C'est décidé, je me coupe les cheveux.  Ne soyez pas déçus.  This is a big deal.  Je coupe ma longue chevelure.  Je vais éliminer la fierté familiale, la source de ma beauté comme dirait ma mère.  Et je ne suis même pas nerveuse.  Excitée, oui, nerveuse, non.
J'ai toujours eu une relation amour-haine avec mes cheveux.  Ma crinière n'est pas comme les autres.  Je ne me compare pas seulement avec les "purs laines" du Québec mais aussi avec les autres haïtiennes de cette province.  J'ai le cheveu bouclé naturellement.  À vrai dire, j'ai 3 sortes de bouclettes sur ma tête : petites boucles de bébé, boucles normales et "Passe-Montagne a greffé ses cheveux sur ma tête".  Je n'ai jamais eu les cheveux crépus comme ma sœur.  Me peigner était facile pour ma mère et ils poussaient plus rapidement.  Ce qui serait acceptable si j'étais mulâtre mais ce n'est pas le cas.  100% pur black!
Le regard des autres est différent et même troublant la journée où je mets la "permanente" (crème défrisante) pour la première fois.  Mes cheveux sont longs, souples, voguent dans le vent.  Tout le monde veut toucher à ce miracle capillaire.  Quand il y a une fête haïtienne, on te présente toujours comme la fille d'Untel et d'Unetel.  Automatiquement, ces étrangers ont leur mains dans tes cheveux.  Ils regardent ma mère et posent pleins de questions sur le comment et le pourquoi de mes cheveux longs.  Et ils osent dire que je peux me faire passer pour une mulâtre si je le veux (en plus, j'ai le visage pâle).  Ce compliment rend heureux mes parents (surtout ma mère qui a passée des heures sur le cas de mes cheveux).   Je n'ai pas eu de nom propre pendant des années, j'étais celle avec les longs cheveux qu'on pouvait toucher librement sans contrainte.   Ça, c'est la réaction des adultes.  Celle des filles de mon âge...   Disons qu'on m'a demandé où j'achète mes cheveux, on m'a tiré ma crinière, on a refusé mon amitié car je fais trop "blanche",...   La plus grande conséquence est ma relation avec ma sœur.  Toute cette attention capillaire et cutanée (car je suis plus pâle qu'elle) nous a éloigné l'une de l'autre.  Elle était à l'aise de le groupe qui ne me trouvait pas "black enough" car elle se sentait comprise avec elles.
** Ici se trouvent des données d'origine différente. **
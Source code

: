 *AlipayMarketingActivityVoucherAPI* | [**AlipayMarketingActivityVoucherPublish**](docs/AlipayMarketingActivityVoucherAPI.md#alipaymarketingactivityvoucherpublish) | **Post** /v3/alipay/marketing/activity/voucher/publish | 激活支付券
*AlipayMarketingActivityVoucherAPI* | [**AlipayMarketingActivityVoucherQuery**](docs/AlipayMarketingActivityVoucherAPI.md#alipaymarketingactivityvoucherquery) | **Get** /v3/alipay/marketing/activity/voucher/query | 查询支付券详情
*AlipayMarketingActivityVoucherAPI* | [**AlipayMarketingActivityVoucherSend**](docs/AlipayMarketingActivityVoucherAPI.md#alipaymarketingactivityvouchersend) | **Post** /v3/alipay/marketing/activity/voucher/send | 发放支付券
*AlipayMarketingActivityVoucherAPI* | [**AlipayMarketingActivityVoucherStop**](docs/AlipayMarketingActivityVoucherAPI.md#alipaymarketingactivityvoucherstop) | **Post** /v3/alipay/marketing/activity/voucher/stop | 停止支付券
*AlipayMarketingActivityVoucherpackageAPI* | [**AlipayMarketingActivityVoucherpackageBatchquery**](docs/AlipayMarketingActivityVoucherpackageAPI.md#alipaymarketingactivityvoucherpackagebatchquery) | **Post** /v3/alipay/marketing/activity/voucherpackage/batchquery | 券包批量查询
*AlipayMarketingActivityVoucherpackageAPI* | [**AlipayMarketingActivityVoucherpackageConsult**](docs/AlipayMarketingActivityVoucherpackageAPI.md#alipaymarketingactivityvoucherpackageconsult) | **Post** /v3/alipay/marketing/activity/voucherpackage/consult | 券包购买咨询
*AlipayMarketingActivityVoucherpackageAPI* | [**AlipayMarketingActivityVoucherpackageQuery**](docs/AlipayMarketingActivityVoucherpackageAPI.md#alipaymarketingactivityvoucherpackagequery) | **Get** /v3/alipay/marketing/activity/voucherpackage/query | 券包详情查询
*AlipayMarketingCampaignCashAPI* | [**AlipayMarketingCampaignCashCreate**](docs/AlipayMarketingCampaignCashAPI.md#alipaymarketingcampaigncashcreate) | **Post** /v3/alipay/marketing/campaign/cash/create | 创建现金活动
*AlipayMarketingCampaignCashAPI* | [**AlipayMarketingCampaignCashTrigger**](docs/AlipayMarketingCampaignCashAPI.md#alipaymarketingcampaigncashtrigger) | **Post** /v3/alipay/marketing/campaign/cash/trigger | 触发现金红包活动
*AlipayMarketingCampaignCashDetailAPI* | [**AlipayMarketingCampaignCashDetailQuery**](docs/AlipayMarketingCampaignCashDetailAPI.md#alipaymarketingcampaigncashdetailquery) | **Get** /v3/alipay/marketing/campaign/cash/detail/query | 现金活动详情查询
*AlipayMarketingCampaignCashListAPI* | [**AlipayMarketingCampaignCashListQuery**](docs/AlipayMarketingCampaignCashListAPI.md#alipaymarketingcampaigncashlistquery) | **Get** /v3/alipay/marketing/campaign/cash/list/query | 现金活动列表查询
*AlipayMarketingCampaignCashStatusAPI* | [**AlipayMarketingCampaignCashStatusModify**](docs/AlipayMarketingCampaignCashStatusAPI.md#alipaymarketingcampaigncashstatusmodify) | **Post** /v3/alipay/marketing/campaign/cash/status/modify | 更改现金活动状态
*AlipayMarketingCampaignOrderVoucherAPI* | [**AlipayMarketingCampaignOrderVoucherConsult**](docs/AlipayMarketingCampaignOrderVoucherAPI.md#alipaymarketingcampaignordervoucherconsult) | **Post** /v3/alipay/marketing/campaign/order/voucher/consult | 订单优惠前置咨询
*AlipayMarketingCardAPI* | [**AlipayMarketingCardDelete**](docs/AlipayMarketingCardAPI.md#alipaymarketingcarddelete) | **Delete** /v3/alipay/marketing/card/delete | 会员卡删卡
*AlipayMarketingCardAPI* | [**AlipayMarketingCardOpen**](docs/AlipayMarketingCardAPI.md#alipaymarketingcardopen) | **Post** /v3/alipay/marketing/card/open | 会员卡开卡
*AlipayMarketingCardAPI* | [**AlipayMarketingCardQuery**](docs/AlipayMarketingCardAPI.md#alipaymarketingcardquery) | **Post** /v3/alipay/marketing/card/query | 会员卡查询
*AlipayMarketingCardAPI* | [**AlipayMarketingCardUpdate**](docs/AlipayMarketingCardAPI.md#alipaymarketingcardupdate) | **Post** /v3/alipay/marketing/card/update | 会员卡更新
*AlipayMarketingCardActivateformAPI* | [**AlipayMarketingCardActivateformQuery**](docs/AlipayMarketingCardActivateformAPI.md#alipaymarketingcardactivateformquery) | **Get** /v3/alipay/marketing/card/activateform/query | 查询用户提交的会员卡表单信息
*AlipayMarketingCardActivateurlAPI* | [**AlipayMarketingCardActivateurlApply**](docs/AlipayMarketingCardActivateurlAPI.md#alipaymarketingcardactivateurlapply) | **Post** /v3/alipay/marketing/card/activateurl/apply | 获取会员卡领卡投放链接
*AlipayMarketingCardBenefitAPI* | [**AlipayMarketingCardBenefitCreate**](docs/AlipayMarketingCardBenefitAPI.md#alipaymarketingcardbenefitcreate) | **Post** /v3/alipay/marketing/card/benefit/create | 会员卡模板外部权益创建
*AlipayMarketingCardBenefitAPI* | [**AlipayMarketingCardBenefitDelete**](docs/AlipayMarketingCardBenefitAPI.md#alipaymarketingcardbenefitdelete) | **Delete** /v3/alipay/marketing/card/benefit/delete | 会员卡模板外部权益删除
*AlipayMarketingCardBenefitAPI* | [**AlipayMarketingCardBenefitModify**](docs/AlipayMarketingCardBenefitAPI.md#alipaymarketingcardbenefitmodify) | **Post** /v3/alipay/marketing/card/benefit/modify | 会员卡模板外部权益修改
Et mes cheveux continuent à pousser.  "Il faut prendre soin de tes cheveux, sinon ils vont casser."  Phrase préférée de ma mère.  Oui, c'est de l'entretien.  Heureusement pour moi, je mets de la permanente à tous les 6 mois au lieu à tous les 3 ou 4 mois.  Évidemment, c'est la maternelle qui me mets cette crème capillaire car les coiffeurs(es) ne méritent pas ma confiance.  Ça coûte une fortune, une fortune.  En plus, ils trouvent toujours un moyen de se faire une piastre de plus avec toi.  Tes cheveux sont longs, 10$-25$ de plus.  Plus de permanente, 10$ (j'ai déjà payé un supplément au supplément car une partie de la crème s'est retrouvée par terre), un traitement, 10-15$.   Le prix du départ était de 35$ au téléphone, maintenant, c'est 80$ et plus.  On m'a déjà brûlé avec cette crème à plusieurs reprise (le front surtout) car mes cheveux sont fins.  Un coiffeur m'a même engueulé car j'en ai trop, trop long, trop fin sur la tête.  Il n'a pas eu son pourboire.
Donc, c'est ma mère qui a cette tâche de me mettre la permanente sur la tête.  J'achète seulement la marque pour enfants car j'ai le cheveu fin.  Ma mère a déjà essayée les marques pour adultes une fois, une seule fois car la moitié de mes cheveux se sont retrouvés dans le bain.  Sans blague!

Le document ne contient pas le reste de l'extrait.